Common sense and intuition

Common sense is an attitude towards our environment that can be summarized by the slogan: Automatic pilot if possible and investigative attitude if necessary. This slogan nicely captures the fact that there is no need to acquire common sense. Everybody always already possesses it. Yet, we can always continue to improve and edify our common sense. That is a crucial insight. We all have automatic inclinations all of the time. These are our impulsive responses that are easily triggered by environmental clues. They are part of our common sense. But the better we develop our sensibility to potential perturbations of how scenarios are expected to unfold, the better we become capable of shifting from these immediate inclinations to the investigative attitude in case this is needed. Developing this sensibility is key to full-blown common sense. That is actually just an intelligently reflective autopilot: it can switch itself off – automatically! – if needed. Once our automatic pilot is switched off, common sense shows its critical potential, its kinship with our ordinary human capacity for critical thinking. That is a part of common sense too, a part that we may be inclined to overlook, given that we are accustomed to a division of labour between laypeople and experts. That is an unfortunate side-effect of our modern scientistic culture.

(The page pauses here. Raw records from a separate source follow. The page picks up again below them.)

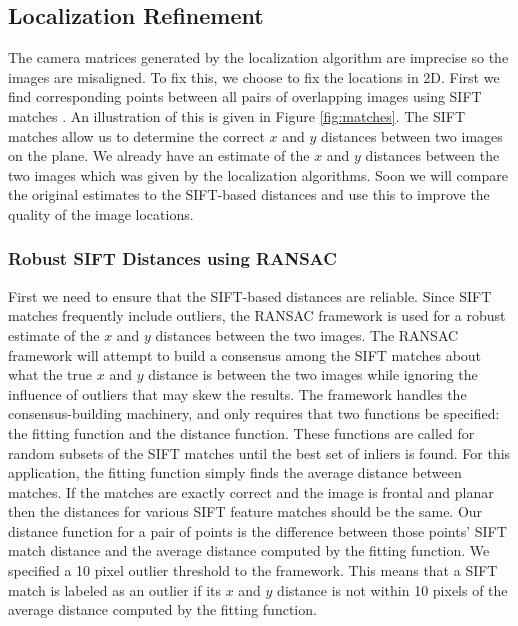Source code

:\documentclass[10pt,twocolumn,letterpaper]{article}
\begin{document}
\subsection{Localization Refinement}

The camera matrices generated by the localization algorithm are imprecise so the images are misaligned. To fix this, we choose to fix the locations in 2D. First we find corresponding points between all pairs of overlapping images using SIFT matches \cite{lowe1999object}. An illustration of this is given in Figure \ref{fig:matches}. The SIFT matches allow us to determine the correct $x$ and $y$ distances between two images on the plane. We already have an estimate of the $x$ and $y$ distances between the two images which was given by the localization algorithms. Soon we will compare the original estimates to the SIFT-based distances and use this to improve the quality of the image locations. 

\subsubsection{Robust SIFT Distances using RANSAC}

First we need to ensure that the SIFT-based distances are reliable. Since SIFT matches frequently include outliers, the RANSAC framework \cite{fischler1981random} is used for a robust estimate of the $x$ and $y$ distances between the two images. The RANSAC framework will attempt to build a consensus among the SIFT matches about what the true $x$ and $y$ distance is between the two images while ignoring the influence of outliers that may skew the results. The framework handles the consensus-building machinery, and only requires that two functions be specified: the fitting function and the distance function. These functions are called for random subsets of the SIFT matches until the best set of inliers is found. For this application, the fitting function simply finds the average distance between matches. If the matches are exactly correct and the image is frontal and planar then the distances for various SIFT feature matches should be the same. Our distance function for a pair of points is the difference between those points' SIFT match distance and the average distance computed by the fitting function. We specified a 10 pixel outlier threshold to the framework. This means that a SIFT match is labeled as an outlier if its $x$ and $y$ distance is not within 10 pixels of the average distance computed by the fitting function.
\end{document}
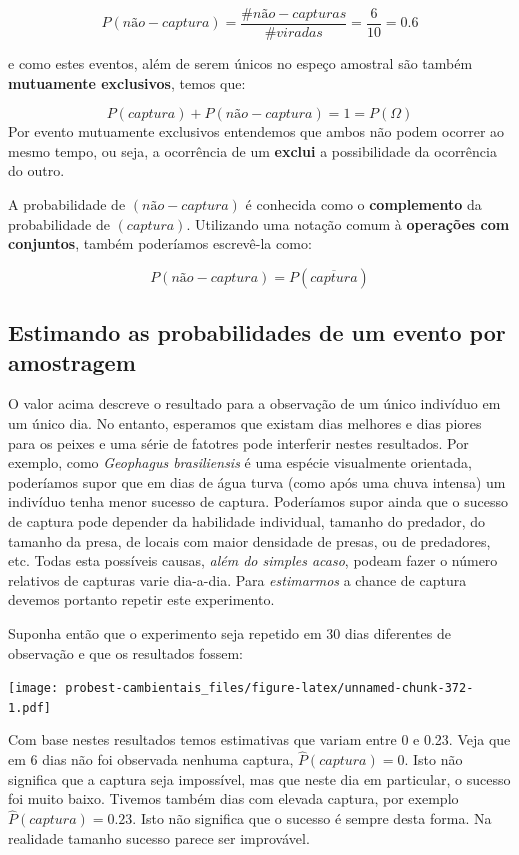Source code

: \documentclass[
]{book}
\begin{document}
\[P(não-captura) = \frac{\#não-capturas}{\#viradas} = \frac{6}{10} = 0.6\]

e como estes eventos, além de serem únicos no espeço amostral são também \textbf{mutuamente exclusivos}, temos que:

\[P(captura) + P(não-captura) = 1 = P(\Omega)\]
Por evento mutuamente exclusivos entendemos que ambos não podem ocorrer ao mesmo tempo, ou seja, a ocorrência de um \textbf{exclui} a possibilidade da ocorrência do outro.

A probabilidade de \((não-captura)\) é conhecida como o \textbf{complemento} da probabilidade de \((captura)\). Utilizando uma notação comum à \textbf{operações com conjuntos}, também poderíamos escrevê-la como:

\[P(não-captura) = P(\overline{captura})\]

\hypertarget{estimando-as-probabilidades-de-um-evento-por-amostragem}{%
\subsection{Estimando as probabilidades de um evento por amostragem}\label{estimando-as-probabilidades-de-um-evento-por-amostragem}}

O valor acima descreve o resultado para a observação de um único indivíduo em um único dia. No entanto, esperamos que existam dias melhores e dias piores para os peixes e uma série de fatotres pode interferir nestes resultados. Por exemplo, como \emph{Geophagus brasiliensis} é uma espécie visualmente orientada, poderíamos supor que em dias de água turva (como após uma chuva intensa) um indivíduo tenha menor sucesso de captura. Poderíamos supor ainda que o sucesso de captura pode depender da habilidade individual, tamanho do predador, do tamanho da presa, de locais com maior densidade de presas, ou de predadores, etc. Todas esta possíveis causas, \emph{além do simples acaso}, podeam fazer o número relativos de capturas varie dia-a-dia. Para \emph{estimarmos} a chance de captura devemos portanto repetir este experimento.

Suponha então que o experimento seja repetido em 30 dias diferentes de observação e que os resultados fossem:

\texttt{[image: probest-cambientais\_files/figure-latex/unnamed-chunk-372-1.pdf]}

Com base nestes resultados temos estimativas que variam entre 0 e 0.23. Veja que em 6 dias não foi observada nenhuma captura, \(\hat{P}(captura) = 0\). Isto não significa que a captura seja impossível, mas que neste dia em particular, o sucesso foi muito baixo. Tivemos também dias com elevada captura, por exemplo \(\hat{P}(captura) = 0.23\). Isto não significa que o sucesso é sempre desta forma. Na realidade tamanho sucesso parece ser improvável.
\end{document}
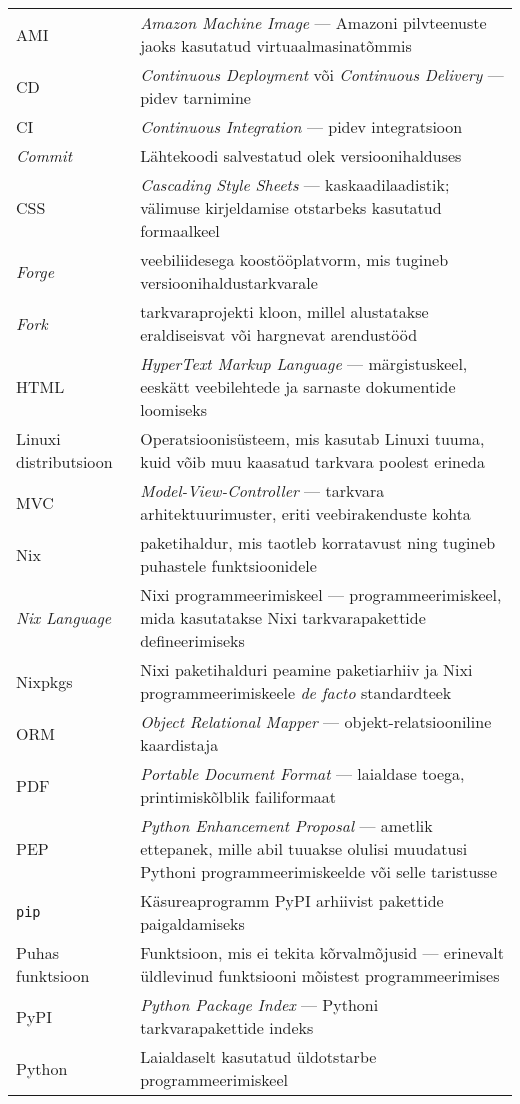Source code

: \begin{longtable}{p{4cm}p{10cm}}
AMI&\textit{Amazon Machine Image} — Amazoni pilvteenuste jaoks kasutatud virtuaalmasinatõmmis\\
CD&\textit{Continuous Deployment} või \textit{Continuous Delivery} — pidev tarnimine\\
CI&\textit{Continuous Integration} — pidev integratsioon\\
\textit{Commit}&Lähtekoodi salvestatud olek versioonihalduses\\
CSS&\textit{Cascading Style Sheets} — kaskaadilaadistik; välimuse kirjeldamise otstarbeks kasutatud formaalkeel\\
\textit{Forge}&veebiliidesega koostööplatvorm, mis tugineb versioonihaldustarkvarale\\
\textit{Fork}&tarkvaraprojekti kloon, millel alustatakse eraldiseisvat või hargnevat arendustööd\\
HTML&\textit{HyperText Markup Language} — märgistuskeel, eeskätt veebilehtede ja sarnaste dokumentide loomiseks\\
Linuxi distributsioon&Operatsioonisüsteem, mis kasutab Linuxi tuuma, kuid võib muu kaasatud tarkvara poolest erineda\\
MVC&\textit{Model-View-Controller} — tarkvara arhitektuurimuster, eriti veebirakenduste kohta\\
Nix&paketihaldur, mis taotleb korratavust ning tugineb puhastele funktsioonidele\\
\textit{Nix Language}& Nixi programmeerimiskeel — programmeerimiskeel, mida kasutatakse Nixi tarkvarapakettide defineerimiseks\\
Nixpkgs&Nixi paketihalduri peamine paketiarhiiv ja Nixi programmeerimiskeele \textit{de facto} standardteek\\
ORM&\emph{Object Relational Mapper} — objekt-relatsiooniline kaardistaja\\
PDF&\emph{Portable Document Format} — laialdase toega, printimiskõlblik failiformaat\\
PEP&\textit{Python Enhancement Proposal} — ametlik ettepanek, mille abil tuuakse olulisi muudatusi Pythoni programmeerimiskeelde või selle taristusse\\
\texttt{pip}&Käsureaprogramm PyPI arhiivist pakettide paigaldamiseks\\
Puhas funktsioon&Funktsioon, mis ei tekita kõrvalmõjusid — erinevalt üldlevinud funktsiooni mõistest programmeerimises\\
PyPI&\textit{Python Package Index} — Pythoni tarkvarapakettide indeks\\
Python&Laialdaselt kasutatud üldotstarbe programmeerimiskeel\\
\end{longtable}
\addtocounter{table}{-1} 

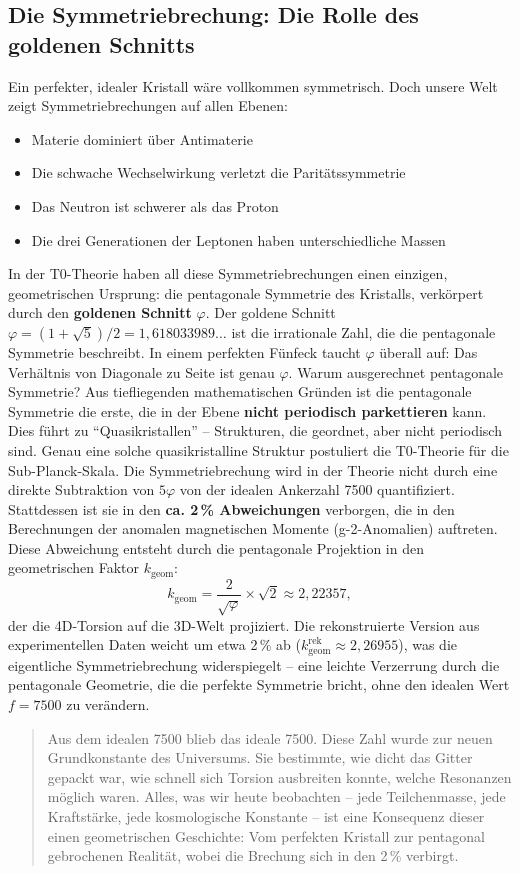 	\subsection{Die Symmetriebrechung: Die Rolle des goldenen Schnitts}
	Ein perfekter, idealer Kristall wäre vollkommen symmetrisch. Doch unsere Welt zeigt Symmetriebrechungen auf allen Ebenen:
	\begin{itemize}
		\item Materie dominiert über Antimaterie
		\item Die schwache Wechselwirkung verletzt die Paritätssymmetrie
		\item Das Neutron ist schwerer als das Proton
		\item Die drei Generationen der Leptonen haben unterschiedliche Massen
	\end{itemize}
	In der T0-Theorie haben all diese Symmetriebrechungen einen einzigen, geometrischen Ursprung: die pentagonale Symmetrie des Kristalls, verkörpert durch den \textbf{goldenen Schnitt} \(\varphi\).
	Der goldene Schnitt \(\varphi = (1+\sqrt{5})/2 = 1{,}618033989\ldots\) ist die irrationale Zahl, die die pentagonale Symmetrie beschreibt. In einem perfekten Fünfeck taucht \(\varphi\) überall auf: Das Verhältnis von Diagonale zu Seite ist genau \(\varphi\).
	Warum ausgerechnet pentagonale Symmetrie? Aus tiefliegenden mathematischen Gründen ist die pentagonale Symmetrie die erste, die in der Ebene \textbf{nicht periodisch parkettieren} kann. Dies führt zu \enquote{Quasikristallen} -- Strukturen, die geordnet, aber nicht periodisch sind. Genau eine solche quasikristalline Struktur postuliert die T0-Theorie für die Sub-Planck-Skala.
	Die Symmetriebrechung wird in der Theorie nicht durch eine direkte Subtraktion von \(5\varphi\) von der idealen Ankerzahl 7500 quantifiziert. Stattdessen ist sie in den \textbf{ca. 2\,\% Abweichungen} verborgen, die in den Berechnungen der anomalen magnetischen Momente (g-2-Anomalien) auftreten. Diese Abweichung entsteht durch die pentagonale Projektion in den geometrischen Faktor \(k_\text{geom}\):
	\begin{equation}
		k_\text{geom} = \frac{2}{\sqrt{\varphi}} \times \sqrt{2} \approx 2{,}22357,
	\end{equation}
	der die 4D-Torsion auf die 3D-Welt projiziert. Die rekonstruierte Version aus experimentellen Daten weicht um etwa 2\,\% ab (\(k_\text{geom}^\text{rek} \approx 2{,}26955\)), was die eigentliche Symmetriebrechung widerspiegelt -- eine leichte Verzerrung durch die pentagonale Geometrie, die die perfekte Symmetrie bricht, ohne den idealen Wert \(f = 7500\) zu verändern.
	\begin{quotation}
		Aus dem idealen 7500 blieb das ideale 7500. Diese Zahl wurde zur neuen Grundkonstante des Universums. Sie bestimmte, wie dicht das Gitter gepackt war, wie schnell sich Torsion ausbreiten konnte, welche Resonanzen möglich waren.
		Alles, was wir heute beobachten -- jede Teilchenmasse, jede Kraftstärke, jede kosmologische Konstante -- ist eine Konsequenz dieser einen geometrischen Geschichte: Vom perfekten Kristall zur pentagonal gebrochenen Realität, wobei die Brechung sich in den 2\,\% verbirgt.
	\end{quotation}
	

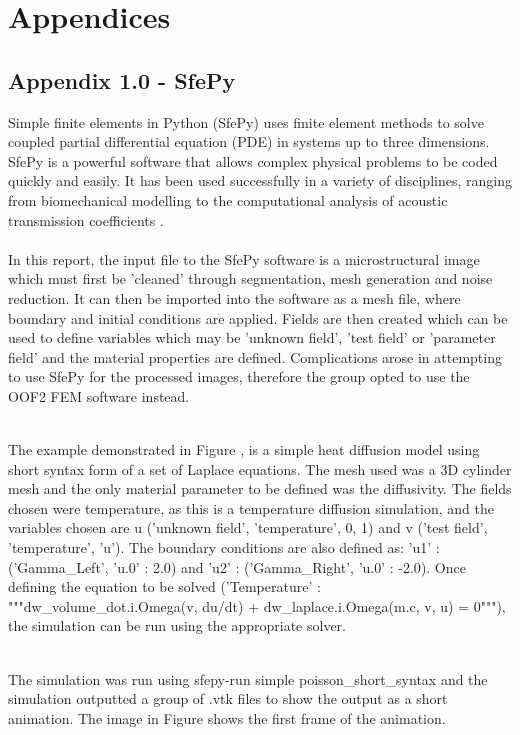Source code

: \documentclass[\report.tex]{subfiles}
\begin{document}
\section{Appendices}

\subsection{Appendix 1.0 - SfePy}
Simple finite elements in Python (SfePy) uses finite element methods to solve coupled partial differential equation (PDE) in systems up to three dimensions. SfePy is a powerful software that allows complex physical problems to be coded quickly and easily. It has been used successfully in a variety of disciplines, ranging from biomechanical modelling \cite{biomedapplication} to the computational analysis of acoustic transmission coefficients \cite{AcousticTransmission}.\\ 

\\In this report, the input file to the SfePy software is a microstructural image which must first be 'cleaned' through segmentation, mesh generation and noise reduction. It can then be imported into the software as a mesh file, where boundary and initial conditions are applied. Fields are then created which can be used to define variables which may be 'unknown field', 'test field' or 'parameter field' \cite{FEMinSfePy} and the material properties are defined. Complications arose in attempting to use SfePy for the processed images, therefore the group opted to use the OOF2 FEM software instead.

\\The example demonstrated in Figure \cite{fig:sfepy_example}, is a simple heat diffusion model using short syntax form of a set of Laplace equations. The mesh used was a 3D cylinder mesh and the only material parameter to be defined was the diffusivity. The fields chosen were temperature, as this is a temperature diffusion simulation, and the variables chosen are u ('unknown field', 'temperature', 0, 1) and v ('test field',    'temperature', 'u'). The boundary conditions are also defined as: 'u1' : ('Gamma_Left', {'u.0' : 2.0}) and 'u2' : ('Gamma_Right', {'u.0' : -2.0}). Once defining the equation to be solved ('Temperature' : """dw_volume_dot.i.Omega(v, du/dt) + dw_laplace.i.Omega(m.c, v, u) = 0"""), the simulation can be run using the appropriate solver.

\\ The simulation was run using sfepy-run simple poisson_short_syntax and the simulation outputted a group of .vtk files to show the output as a short animation. The image in Figure \cite{fig:sfepy_example} shows the first frame of the animation.
\end{document}
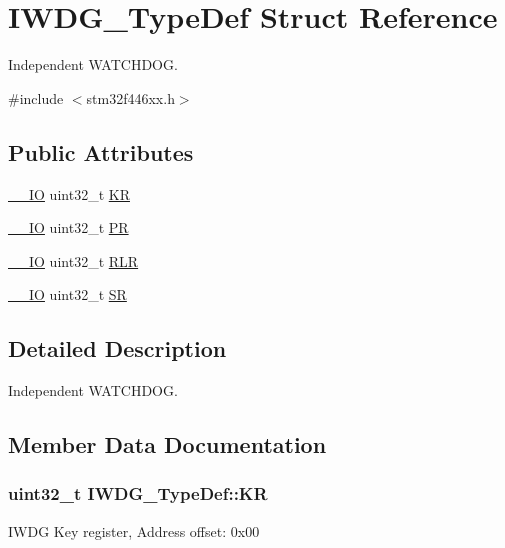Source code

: \hypertarget{struct_i_w_d_g___type_def}{}\section{I\+W\+D\+G\+\_\+\+Type\+Def Struct Reference}
\label{struct_i_w_d_g___type_def}


Independent W\+A\+T\+C\+H\+D\+OG.  




{\ttfamily \#include $<$stm32f446xx.\+h$>$}

\subsection*{Public Attributes}
\begin{DoxyCompactItemize}
\item 
\hyperlink{core__sc300_8h_aec43007d9998a0a0e01faede4133d6be}{\+\_\+\+\_\+\+IO} uint32\+\_\+t \hyperlink{struct_i_w_d_g___type_def_a63089aaa5f4ad34ee2677ebcdee49cd9}{KR}
\item 
\hyperlink{core__sc300_8h_aec43007d9998a0a0e01faede4133d6be}{\+\_\+\+\_\+\+IO} uint32\+\_\+t \hyperlink{struct_i_w_d_g___type_def_a5f2717885ff171e686e0347af9e6b68d}{PR}
\item 
\hyperlink{core__sc300_8h_aec43007d9998a0a0e01faede4133d6be}{\+\_\+\+\_\+\+IO} uint32\+\_\+t \hyperlink{struct_i_w_d_g___type_def_aa3703eaa40e447dcacc69c0827595532}{R\+LR}
\item 
\hyperlink{core__sc300_8h_aec43007d9998a0a0e01faede4133d6be}{\+\_\+\+\_\+\+IO} uint32\+\_\+t \hyperlink{struct_i_w_d_g___type_def_a9bbfbe921f2acfaf58251849bd0a511c}{SR}
\end{DoxyCompactItemize}


\subsection{Detailed Description}
Independent W\+A\+T\+C\+H\+D\+OG. 

\subsection{Member Data Documentation}
\subsubsection[{\texorpdfstring{KR}{KR}}]{ uint32\+\_\+t I\+W\+D\+G\+\_\+\+Type\+Def\+::\+KR}\hypertarget{struct_i_w_d_g___type_def_a63089aaa5f4ad34ee2677ebcdee49cd9}{}\label{struct_i_w_d_g___type_def_a63089aaa5f4ad34ee2677ebcdee49cd9}
I\+W\+DG Key register, Address offset\+: 0x00 
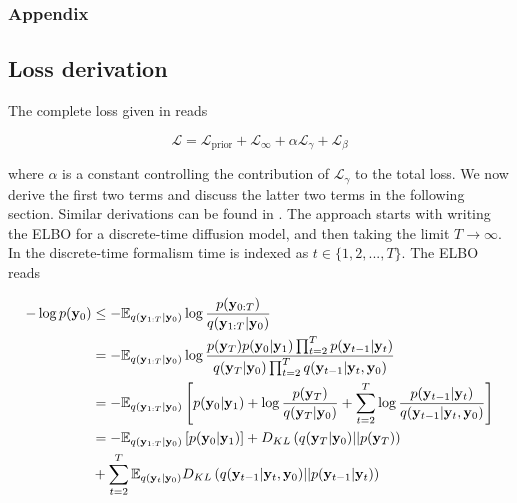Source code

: \subsubsection{Appendix}

\subsection{Loss derivation}

The complete loss given in \parencite{Maggiora2023} reads

\begin{equation}
\mathcal{L} = \mathcal{L}_{\mathrm{prior}} + \mathcal{L}_{\infty} + \alpha\mathcal{L}_{\gamma} + \mathcal{L}_{\beta}
\end{equation}

where $\alpha$ is a constant controlling the contribution of $\mathcal{L}_{\gamma}$ to the total loss. We now derive the first two terms and discuss the latter two terms in the following section. Similar derivations can be found in \parencite{Maggiora2023,Kingma2021,Ribeiro2024}. The approach starts with writing the ELBO for a discrete-time diffusion model, and then taking the limit $T\rightarrow \infty$. In the discrete-time formalism time is indexed as $t\in \{1,2,...,T\}$. The ELBO reads

\begin{align*}
-\log p(\bold{y}_{0}) &\leq - \mathbb{E}_{q(\bold{y}_{1:T}\lvert\bold{y}_{0})} \log \frac{p(\bold{y}_{0:T})}{q(\bold{y}_{1:T}\lvert\bold{y}_{0})}\\
&= -\mathbb{E}_{q(\bold{y}_{1:T}\lvert\bold{y}_{0})} \log \frac{p(\bold{y}_{T})p(\bold{y}_0\lvert\bold{y}_1) \prod_{t=2}^{T}p(\bold{y}_{t-1}\lvert\bold{y}_t)}{q(\bold{y}_T\lvert\bold{y}_0)\prod_{t=2}^{T}q(\bold{y}_{t-1}\lvert\bold{y}_t,\bold{y}_0)}\\
&= -\mathbb{E}_{q(\bold{y}_{1:T}\lvert\bold{y}_{0})} \left[ p(\bold{y}_0\lvert\bold{y}_1) + \log \frac{p(\bold{y}_{T})}{q(\bold{y}_T\lvert\bold{y}_0)} + \sum_{t=2}^{T} \log \frac{p(\bold{y}_{t-1}\lvert\bold{y}_t)}{q(\bold{y}_{t-1}\lvert\bold{y}_t,\bold{y}_0)}\right]\\
&= -\mathbb{E}_{q(\bold{y}_{1:T}\lvert\bold{y}_{0})} \left[ p(\bold{y}_0\lvert\bold{y}_1)\right] + D_{KL}\left(q(\bold{y}_T\lvert\bold{y}_0) \lvert\lvert p(\bold{y}_{T})\right) \\
&+ \sum_{t=2}^{T} \mathbb{E}_{q(\bold{y}_{t}\lvert\bold{y}_{0})} D_{KL}\left(q(\bold{y}_{t-1}\lvert\bold{y}_t,\bold{y}_0)\lvert\lvert p(\bold{y}_{t-1}\lvert\bold{y}_t) \right)
\end{align*}


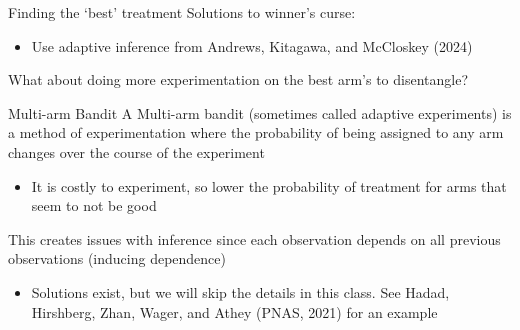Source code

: \documentclass[aspectratio=169,t,11pt,table]{beamer}
\begin{document}
\begin{frame}{Finding the `best' treatment}
	Solutions to winner's curse:
	\begin{itemize}
		\item Use adaptive inference from Andrews, Kitagawa, and McCloskey (2024)
	\end{itemize}

	\bigskip
	What about doing more experimentation on the best arm's to disentangle?
\end{frame}

\begin{frame}{Multi-arm Bandit}
	A \alert{Multi-arm bandit} (sometimes called adaptive experiments) is a method of experimentation where the probability of being assigned to any arm changes over the course of the experiment
	\begin{itemize}
		\item It is costly to experiment, so lower the probability of treatment for arms that seem to not be good
	\end{itemize}

	\pause
	\bigskip
	This creates issues with inference since each observation depends on all previous observations (inducing dependence)
	\begin{itemize}
		\item Solutions exist, but we will skip the details in this class. See Hadad, Hirshberg, Zhan, Wager, and Athey (PNAS, 2021) for an example
	\end{itemize}
\end{frame}


\end{document}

Common sense as I understand it is a bit like intuition, but it differs in a number of ways. Intuition often is associated with a kind of non-inferential certainty: I don’t know how or why I know it, but I just know it! That is like the autopilot part in my picture. But intuition often seems to entail a kind of indifference towards scrutinizing the nature and the origin of one’s intuitions. That is not very smart, and not what common sense would advice. Sticking to one’s intuitions in this way deprives one after all of a number of opportunities for improvement. These have mainly to do with learning from others and learning to accommodate one’s emotions. Emotions play an important role in common sense, but not in the populist understanding of the fundamental primacy of our gut feeling. Common sense is a much more balanced and mature capacity.